[Start of section]

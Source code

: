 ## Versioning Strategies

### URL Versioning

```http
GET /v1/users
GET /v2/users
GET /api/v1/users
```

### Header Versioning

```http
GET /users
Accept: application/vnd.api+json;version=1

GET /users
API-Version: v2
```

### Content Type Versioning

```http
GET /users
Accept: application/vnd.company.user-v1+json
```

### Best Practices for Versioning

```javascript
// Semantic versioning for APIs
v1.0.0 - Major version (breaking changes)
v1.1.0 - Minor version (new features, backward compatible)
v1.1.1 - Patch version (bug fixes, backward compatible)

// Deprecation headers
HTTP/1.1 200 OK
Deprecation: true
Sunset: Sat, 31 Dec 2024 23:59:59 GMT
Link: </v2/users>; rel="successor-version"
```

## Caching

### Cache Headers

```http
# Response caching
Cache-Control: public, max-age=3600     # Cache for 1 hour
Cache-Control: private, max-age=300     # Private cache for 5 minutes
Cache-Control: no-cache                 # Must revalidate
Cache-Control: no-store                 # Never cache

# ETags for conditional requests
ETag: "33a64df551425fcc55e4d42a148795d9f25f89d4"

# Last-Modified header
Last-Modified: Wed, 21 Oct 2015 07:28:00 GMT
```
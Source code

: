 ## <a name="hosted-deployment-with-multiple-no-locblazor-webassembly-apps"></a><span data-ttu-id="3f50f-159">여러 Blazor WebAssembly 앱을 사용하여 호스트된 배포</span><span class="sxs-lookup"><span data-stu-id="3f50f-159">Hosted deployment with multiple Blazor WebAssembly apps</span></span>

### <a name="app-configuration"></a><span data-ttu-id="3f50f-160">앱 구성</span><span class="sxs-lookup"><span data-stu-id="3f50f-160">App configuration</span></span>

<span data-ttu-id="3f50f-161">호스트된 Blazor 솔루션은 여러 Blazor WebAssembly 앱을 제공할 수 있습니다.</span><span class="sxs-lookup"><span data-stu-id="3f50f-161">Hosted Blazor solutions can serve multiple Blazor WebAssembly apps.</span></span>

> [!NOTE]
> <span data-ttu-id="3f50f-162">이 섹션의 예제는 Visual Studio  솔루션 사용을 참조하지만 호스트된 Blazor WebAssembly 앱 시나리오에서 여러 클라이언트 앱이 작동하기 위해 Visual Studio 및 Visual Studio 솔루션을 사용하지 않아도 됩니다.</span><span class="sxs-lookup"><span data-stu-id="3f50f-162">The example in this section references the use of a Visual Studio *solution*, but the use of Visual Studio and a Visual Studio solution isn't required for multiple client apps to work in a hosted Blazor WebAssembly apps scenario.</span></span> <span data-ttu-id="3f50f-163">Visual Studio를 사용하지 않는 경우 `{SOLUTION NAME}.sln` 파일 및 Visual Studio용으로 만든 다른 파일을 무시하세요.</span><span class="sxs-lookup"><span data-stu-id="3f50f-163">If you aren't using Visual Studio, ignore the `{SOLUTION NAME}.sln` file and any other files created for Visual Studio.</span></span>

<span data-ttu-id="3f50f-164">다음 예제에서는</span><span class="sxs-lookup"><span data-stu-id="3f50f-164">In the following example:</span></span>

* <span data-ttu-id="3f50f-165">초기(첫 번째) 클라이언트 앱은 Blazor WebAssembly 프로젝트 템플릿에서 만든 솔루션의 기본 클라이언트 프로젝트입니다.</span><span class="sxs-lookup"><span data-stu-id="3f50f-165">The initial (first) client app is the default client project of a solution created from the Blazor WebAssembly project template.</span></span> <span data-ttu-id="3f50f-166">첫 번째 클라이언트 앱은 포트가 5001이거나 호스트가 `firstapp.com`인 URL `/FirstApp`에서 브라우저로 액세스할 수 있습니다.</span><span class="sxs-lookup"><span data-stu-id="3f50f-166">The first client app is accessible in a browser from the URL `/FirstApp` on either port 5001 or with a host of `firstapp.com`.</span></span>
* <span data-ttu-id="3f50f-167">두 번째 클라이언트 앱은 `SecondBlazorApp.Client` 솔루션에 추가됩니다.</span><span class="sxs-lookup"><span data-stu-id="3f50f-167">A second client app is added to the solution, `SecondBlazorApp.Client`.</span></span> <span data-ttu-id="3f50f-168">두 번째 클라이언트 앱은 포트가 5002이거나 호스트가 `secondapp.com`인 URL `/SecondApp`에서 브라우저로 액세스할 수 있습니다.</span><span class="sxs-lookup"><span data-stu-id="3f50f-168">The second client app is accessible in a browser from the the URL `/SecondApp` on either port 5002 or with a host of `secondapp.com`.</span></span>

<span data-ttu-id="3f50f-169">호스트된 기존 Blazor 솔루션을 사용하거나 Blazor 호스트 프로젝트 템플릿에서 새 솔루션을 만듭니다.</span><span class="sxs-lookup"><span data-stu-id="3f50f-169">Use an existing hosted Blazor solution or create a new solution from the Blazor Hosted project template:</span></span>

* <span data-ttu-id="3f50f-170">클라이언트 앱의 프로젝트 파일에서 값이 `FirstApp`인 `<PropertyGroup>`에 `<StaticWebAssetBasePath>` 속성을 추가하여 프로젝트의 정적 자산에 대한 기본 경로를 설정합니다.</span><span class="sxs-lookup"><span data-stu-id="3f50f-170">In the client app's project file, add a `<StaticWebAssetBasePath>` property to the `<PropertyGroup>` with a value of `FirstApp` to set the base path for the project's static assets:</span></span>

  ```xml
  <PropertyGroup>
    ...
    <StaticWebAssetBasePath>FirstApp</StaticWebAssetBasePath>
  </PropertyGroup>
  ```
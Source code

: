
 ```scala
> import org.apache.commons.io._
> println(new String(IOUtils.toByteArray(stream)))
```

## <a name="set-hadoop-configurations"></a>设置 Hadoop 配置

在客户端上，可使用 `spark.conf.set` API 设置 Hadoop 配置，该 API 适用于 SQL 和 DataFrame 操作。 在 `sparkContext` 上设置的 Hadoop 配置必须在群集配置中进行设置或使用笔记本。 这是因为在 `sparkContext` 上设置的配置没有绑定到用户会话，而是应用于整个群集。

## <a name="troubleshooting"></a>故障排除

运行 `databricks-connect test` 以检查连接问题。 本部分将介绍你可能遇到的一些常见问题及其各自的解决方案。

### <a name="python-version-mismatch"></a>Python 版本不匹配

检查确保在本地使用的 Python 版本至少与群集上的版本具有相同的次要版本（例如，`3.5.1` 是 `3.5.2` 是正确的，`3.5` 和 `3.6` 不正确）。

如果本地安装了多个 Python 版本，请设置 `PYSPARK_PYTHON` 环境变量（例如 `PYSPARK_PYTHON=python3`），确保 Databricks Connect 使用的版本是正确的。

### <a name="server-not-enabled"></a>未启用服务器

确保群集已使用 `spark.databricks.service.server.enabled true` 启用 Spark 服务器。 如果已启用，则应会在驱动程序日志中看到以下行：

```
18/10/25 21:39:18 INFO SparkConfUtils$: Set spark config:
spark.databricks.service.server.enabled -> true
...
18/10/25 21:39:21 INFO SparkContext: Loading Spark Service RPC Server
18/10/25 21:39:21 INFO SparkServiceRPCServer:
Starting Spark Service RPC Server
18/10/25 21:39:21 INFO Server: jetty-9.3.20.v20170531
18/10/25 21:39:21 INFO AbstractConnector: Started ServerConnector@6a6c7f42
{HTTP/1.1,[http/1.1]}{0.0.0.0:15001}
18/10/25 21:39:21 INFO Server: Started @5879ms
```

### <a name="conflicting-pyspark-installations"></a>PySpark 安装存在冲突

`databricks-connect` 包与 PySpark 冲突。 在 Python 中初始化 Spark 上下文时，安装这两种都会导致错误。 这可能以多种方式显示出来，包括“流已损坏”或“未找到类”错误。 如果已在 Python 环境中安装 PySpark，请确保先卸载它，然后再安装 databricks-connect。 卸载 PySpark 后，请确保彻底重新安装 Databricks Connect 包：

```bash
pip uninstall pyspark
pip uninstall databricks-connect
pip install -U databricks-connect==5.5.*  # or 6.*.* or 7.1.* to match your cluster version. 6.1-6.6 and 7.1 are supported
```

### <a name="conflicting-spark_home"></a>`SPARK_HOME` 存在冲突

[End of section]

> [Your assignment]:
Wherever "conflicting" occurs in the records above, copy the line it sits in.

> [Problem solution]:
### <a name="conflicting-pyspark-installations"></a>PySpark 安装存在冲突
### <a name="conflicting-spark_home"></a>`SPARK_HOME` 存在冲突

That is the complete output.